Volvamos al Padre Pío para terminar: Hace algunos años le pareció oportuno a la provincia de los Capuchinos de Foggia, que era la del Padre Pío, publicar en un solo volumen las sesiones comunitarias de “casos de moralidad” donde, a partir de 1920 a 1951, se atestigua su presencia. La conclusión de la obra califica al Padre Pío como “magisterialis et pastoralis theologus”,un teólogo cuya ciencia lo hizo digno tanto de la enseñanza como del cuidado pastoral de las almas.

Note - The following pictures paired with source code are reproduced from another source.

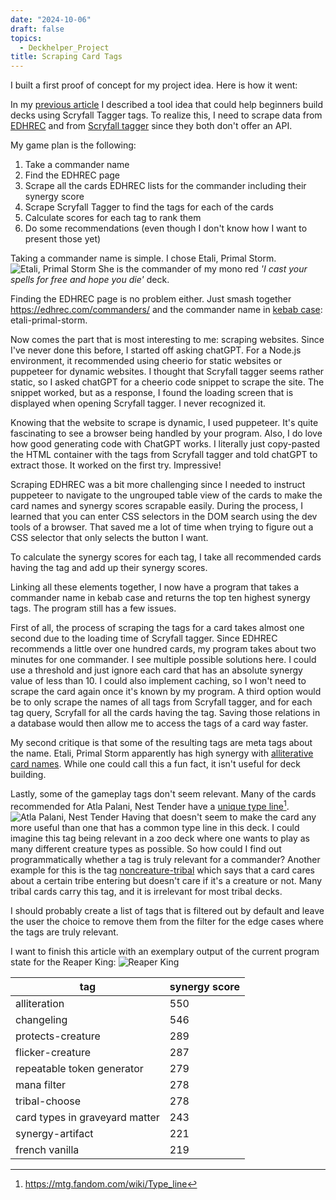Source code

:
 ```yaml
---
date: "2024-10-06"
draft: false
topics: 
  - Deckhelper_Project
title: Scraping Card Tags
---
```


I built a first proof of concept for my project idea. Here is how it went:
<!--more-->
In my [previous article](https://doubrixel.github.io/flemnitzer/en/posts/deckhelper_project_idea/) I described a tool idea that could help beginners build decks using Scryfall Tagger tags. To realize this, I need to scrape data from [EDHREC](https://edhrec.com/) and from [Scryfall tagger](https://tagger.scryfall.com/) since they both don't offer an API.

My game plan is the following:
1. Take a commander name
2. Find the EDHREC page
3. Scrape all the cards EDHREC lists for the commander including their synergy score
4. Scrape Scryfall Tagger to find the tags for each of the cards
5. Calculate scores for each tag to rank them
6. Do some recommendations (even though I don't know how I want to present those yet)

Taking a commander name is simple. I chose Etali, Primal Storm. ![Etali, Primal Storm](https://cards.scryfall.io/normal/front/a/1/a18fdaf9-964d-45e9-bd40-a8fc745ddd1e.jpg) She is the commander of my mono red *'I cast your spells for free and hope you die'* deck.

Finding the EDHREC page is no problem either. Just smash together https://edhrec.com/commanders/ and the commander name in [kebab case](https://developer.mozilla.org/en-US/docs/Glossary/Kebab_case): etali-primal-storm.

Now comes the part that is most interesting to me: scraping websites. Since I've never done this before, I started off asking chatGPT. For a Node.js environment, it recommended using cheerio for static websites or puppeteer for dynamic websites. I thought that Scryfall tagger seems rather static, so I asked chatGPT for a cheerio code snippet to scrape the site. The snippet worked, but as a response, I found the loading screen that is displayed when opening Scryfall tagger. I never recognized it.

Knowing that the website to scrape is dynamic, I used puppeteer. It's quite fascinating to see a browser being handled by your program. Also, I do love how good generating code with ChatGPT works. I literally just copy-pasted the HTML container with the tags from Scryfall tagger and told chatGPT to extract those. It worked on the first try. Impressive!

Scraping EDHREC was a bit more challenging since I needed to instruct puppeteer to navigate to the ungrouped table view of the cards to make the card names and synergy scores scrapable easily. During the process, I learned that you can enter CSS selectors in the DOM search using the dev tools of a browser. That saved me a lot of time when trying to figure out a CSS selector that only selects the button I want.

To calculate the synergy scores for each tag, I take all recommended cards having the tag and add up their synergy scores.

Linking all these elements together, I now have a program that takes a commander name in kebab case and returns the top ten highest synergy tags. The program still has a few issues.

First of all, the process of scraping the tags for a card takes almost one second due to the loading time of Scryfall tagger. Since EDHREC recommends a little over one hundred cards, my program takes about two minutes for one commander. I see multiple possible solutions here. I could use a threshold and just ignore each card that has an absolute synergy value of less than 10. I could also implement caching, so I won't need to scrape the card again once it's known by my program. A third option would be to only scrape the names of all tags from Scryfall tagger, and for each tag query, Scryfall for all the cards having the tag. Saving those relations in a database would then allow me to access the tags of a card way faster.

My second critique is that some of the resulting tags are meta tags about the name. Etali, Primal Storm apparently has high synergy with [alliterative card names](https://tagger.scryfall.com/tags/card/alliteration). While one could call this a fun fact, it isn't useful for deck building.

Lastly, some of the gameplay tags don't seem relevant. Many of the cards recommended for Atla Palani, Nest Tender have a [unique type line](https://tagger.scryfall.com/tags/card/unique-type-line)[^1]. ![Atla Palani, Nest Tender](https://cards.scryfall.io/normal/front/2/b/2b8414f7-22c3-4e1c-934b-4a0e7acf951d.jpg) Having that doesn't seem to make the card any more useful than one that has a common type line in this deck. I could imagine this tag being relevant in a zoo deck where one wants to play as many different creature types as possible. So how could I find out programmatically whether a tag is truly relevant for a commander? Another example for this is the tag [noncreature-tribal](https://tagger.scryfall.com/tags/card/noncreature-tribal) which says that a card cares about a certain tribe entering but doesn't care if it's a creature or not. Many tribal cards carry this tag, and it is irrelevant for most tribal decks.

I should probably create a list of tags that is filtered out by default and leave the user the choice to remove them from the filter for the edge cases where the tags are truly relevant.

I want to finish this article with an exemplary output of the current program state for the Reaper King:
![Reaper King](https://cards.scryfall.io/normal/front/5/0/502740bf-0bff-4358-8996-1a27e5f0343f.jpg)

|tag|synergy score|
|-|-|
|alliteration|550|
|changeling|546|
|protects-creature|289|
|flicker-creature|287|
|repeatable token generator|279|
|mana filter|278|
|tribal-choose|278|
|card types in graveyard matter|243|
|synergy-artifact|221|
|french vanilla|219|

[^1]: https://mtg.fandom.com/wiki/Type_line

No sólo los extraordinarios dones carismáticos que recibió no explican completamente su ministerio en el confesionario; pero, más aún, tuvo el cuidado y la exigencia, a lo largo de su existencia, de profundizar en la ciencia teológica que sus estudios y sus tiempos de reclusión forzosa (por la enfermedad o por falta de las sanciones que le prohibían toda actividad pastoral) le habían permitido adquirir.